This month’s announcement that Alaska Airlines has won the bidding war to purchase Virgin America for $2.6B firmly put to rest the rumors that the era of airline consolidation is over. The combination of these two brands will earn Alaska a seat among the top five largest American carriers, alongside industry giants, including Delta, United and American Airlines — displacing Alaska’s rival in the deal, Jet Blue.
But as investors and airline consumers have seen in past M&A activity, grabbing a spot atop the industry charts is not enough to call any deal a success. This is especially true when considering the unique traits both Alaska and Virgin bring to the table — qualities that have earned these carriers strong customer trust and loyalty. The onus will be on the teams at Alaska and Virgin to ensure the future of the combined company is more than just additive from a financial and operational perspective.
The keys to getting M&A integration off to a strong start and ensuring the process sticks are twofold:
- First, craft a vision that clearly spells out the opportunity inherent in the change ahead of the organizations involved.
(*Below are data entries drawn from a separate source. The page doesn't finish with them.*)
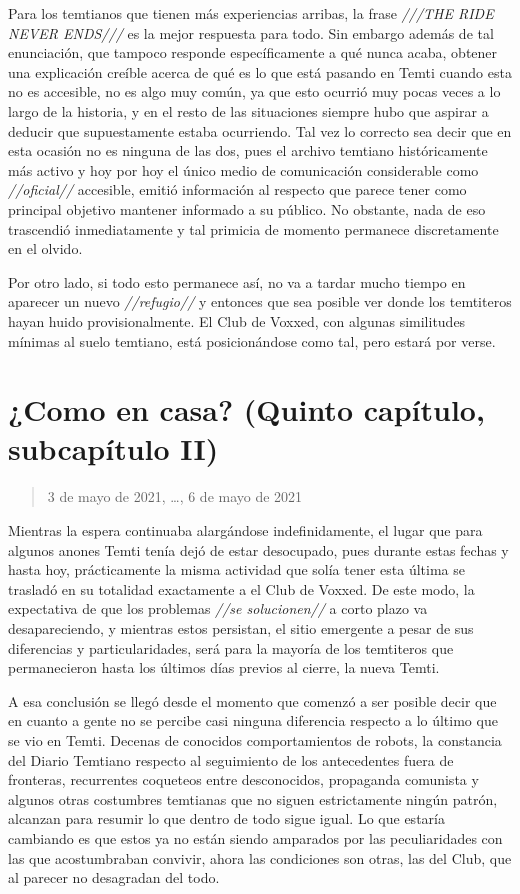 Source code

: \documentclass[
  spanish,
]{book}
\begin{document}
Para los temtianos que tienen más experiencias arribas, la frase \emph{///THE RIDE NEVER ENDS///} es la mejor respuesta para todo. Sin embargo además de tal enunciación, que tampoco responde específicamente a qué nunca acaba, obtener una explicación creíble acerca de qué es lo que está pasando en Temti cuando esta no es accesible, no es algo muy común, ya que esto ocurrió muy pocas veces a lo largo de la historia, y en el resto de las situaciones siempre hubo que aspirar a deducir que supuestamente estaba ocurriendo. Tal vez lo correcto sea decir que en esta ocasión no es ninguna de las dos, pues el archivo temtiano históricamente más activo y hoy por hoy el único medio de comunicación considerable como \emph{//oficial//} accesible, emitió información al respecto que parece tener como principal objetivo mantener informado a su público. No obstante, nada de eso trascendió inmediatamente y tal primicia de momento permanece discretamente en el olvido.

Por otro lado, si todo esto permanece así, no va a tardar mucho tiempo en aparecer un nuevo \emph{//refugio//} y entonces que sea posible ver donde los temtiteros hayan huido provisionalmente. El Club de Voxxed, con algunas similitudes mínimas al suelo temtiano, está posicionándose como tal, pero estará por verse.

\hypertarget{como-en-casa-quinto-capuxedtulo-subcapuxedtulo-ii}{%
\section{¿Como en casa? (Quinto capítulo, subcapítulo II)}\label{como-en-casa-quinto-capuxedtulo-subcapuxedtulo-ii}}

\begin{quote}
3 de mayo de 2021, \ldots, 6 de mayo de 2021
\end{quote}

Mientras la espera continuaba alargándose indefinidamente, el lugar que para algunos anones Temti tenía dejó de estar desocupado, pues durante estas fechas y hasta hoy, prácticamente la misma actividad que solía tener esta última se trasladó en su totalidad exactamente a el Club de Voxxed. De este modo, la expectativa de que los problemas \emph{//se solucionen//} a corto plazo va desapareciendo, y mientras estos persistan, el sitio emergente a pesar de sus diferencias y particularidades, será para la mayoría de los temtiteros que permanecieron hasta los últimos días previos al cierre, la nueva Temti.

A esa conclusión se llegó desde el momento que comenzó a ser posible decir que en cuanto a gente no se percibe casi ninguna diferencia respecto a lo último que se vio en Temti. Decenas de conocidos comportamientos de robots, la constancia del Diario Temtiano respecto al seguimiento de los antecedentes fuera de fronteras, recurrentes coqueteos entre desconocidos, propaganda comunista y algunos otras costumbres temtianas que no siguen estrictamente ningún patrón, alcanzan para resumir lo que dentro de todo sigue igual. Lo que estaría cambiando es que estos ya no están siendo amparados por las peculiaridades con las que acostumbraban convivir, ahora las condiciones son otras, las del Club, que al parecer no desagradan del todo.
\end{document}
- Second, deliberately involve a diverse cross-section of the organization in leading an employee network structure (or dual operating model), to run alongside the traditional organizational hierarchy of the new combined company. This unique structure will help accelerate the transference of ideas, cultivate the energy and culture you want to foster within the new combined entity and move at an execution speed that a traditional organizational structure simply isn’t capable of doing on its own.
Lack of Vision
The single biggest pitfall that derails successful M&A transactions is a lack of vision for what the opportunity is for the combined entity following the integration process. Too often, leaders focus on ensuring the additive aspects of the integration are covered — melding operations and merging organizational structures — without challenging convention and asking, “What more could we become together?” Answering this question is the first step to building a collective sense of urgency, alignment around a shared goal and excitement throughout the organization that can produce a multiplier effect, rather than simply an additive effect.
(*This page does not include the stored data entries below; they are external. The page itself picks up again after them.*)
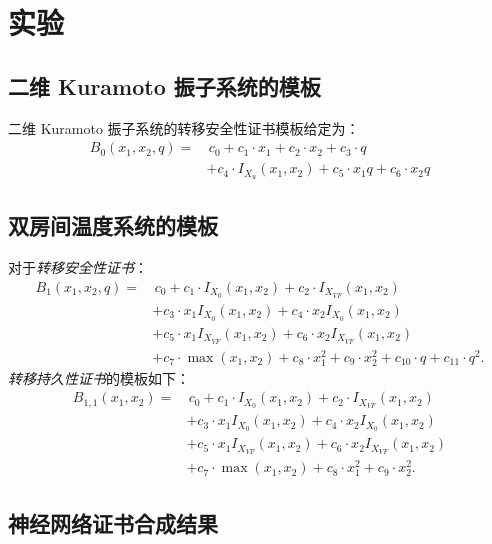 \section{实验}
\label{appendix-experiment}
\subsection{二维 Kuramoto 振子系统的模板}
二维 Kuramoto 振子系统的转移安全性证书模板给定为：
\begin{align*}
B_0(x_1, x_2, q) = &\, c_0 + c_1 \cdot x_1 + c_2 \cdot x_2 + c_3 \cdot q \\
                   &+ c_4 \cdot I_{X_u}(x_1, x_2) + c_5 \cdot x_1 q + c_6 \cdot x_2 q
\end{align*}

\subsection{双房间温度系统的模板}
对于\textit{转移安全性证书}：
\begin{align*}
B_1(x_1, x_2, q) = &\, c_0 + c_1 \cdot I_{X_0}(x_1, x_2) + c_2 \cdot I_{X_{VF}}(x_1, x_2) \\
                   &+ c_3 \cdot x_1 I_{X_0}(x_1, x_2) + c_4 \cdot x_2 I_{X_0}(x_1, x_2) \\
                   &+ c_5 \cdot x_1 I_{X_{VF}}(x_1, x_2) + c_6 \cdot x_2 I_{X_{VF}}(x_1, x_2) \\
                   &+ c_7 \cdot \max(x_1, x_2) + c_8 \cdot x_1^2 + c_9 \cdot x_2^2 + c_{10} \cdot q + c_{11} \cdot q^2.
\end{align*}
\textit{转移持久性证书}的模板如下：
\begin{align*}
B_{1,1}(x_1, x_2) = & \, c_0 + c_1 \cdot I_{X_0}(x_1, x_2) + c_2 \cdot I_{X_{VF}}(x_1, x_2) \\
                    & + c_3 \cdot x_1 I_{X_0}(x_1, x_2) + c_4 \cdot x_2 I_{X_0}(x_1, x_2) \\
                    & + c_5 \cdot x_1 I_{X_{VF}}(x_1, x_2) + c_6 \cdot x_2 I_{X_{VF}}(x_1, x_2) \\ 
                    & + c_7 \cdot \max(x_1, x_2) + c_8 \cdot x_1^2 + c_9 \cdot x_2^2.
\end{align*}

\subsection{神经网络证书合成结果}
\label{app:neural_cert_results}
Engaging the Human Capital
Crafting a vision for the opportunity ahead should start long before a deal is announced or even pursued. The process should be informed by an ‘expanded due diligence’ process that looks not only at traditional financial and performance metrics, but also includes an understanding of the people, unique processes and organizational culture that will need to be addressed during the integration of the two organizations. Considering what leadership values most from the human capital assets of each company will enable the team to look beyond the basic additive advantages of the deal and toward a broader vision for the aspirational opportunity ahead.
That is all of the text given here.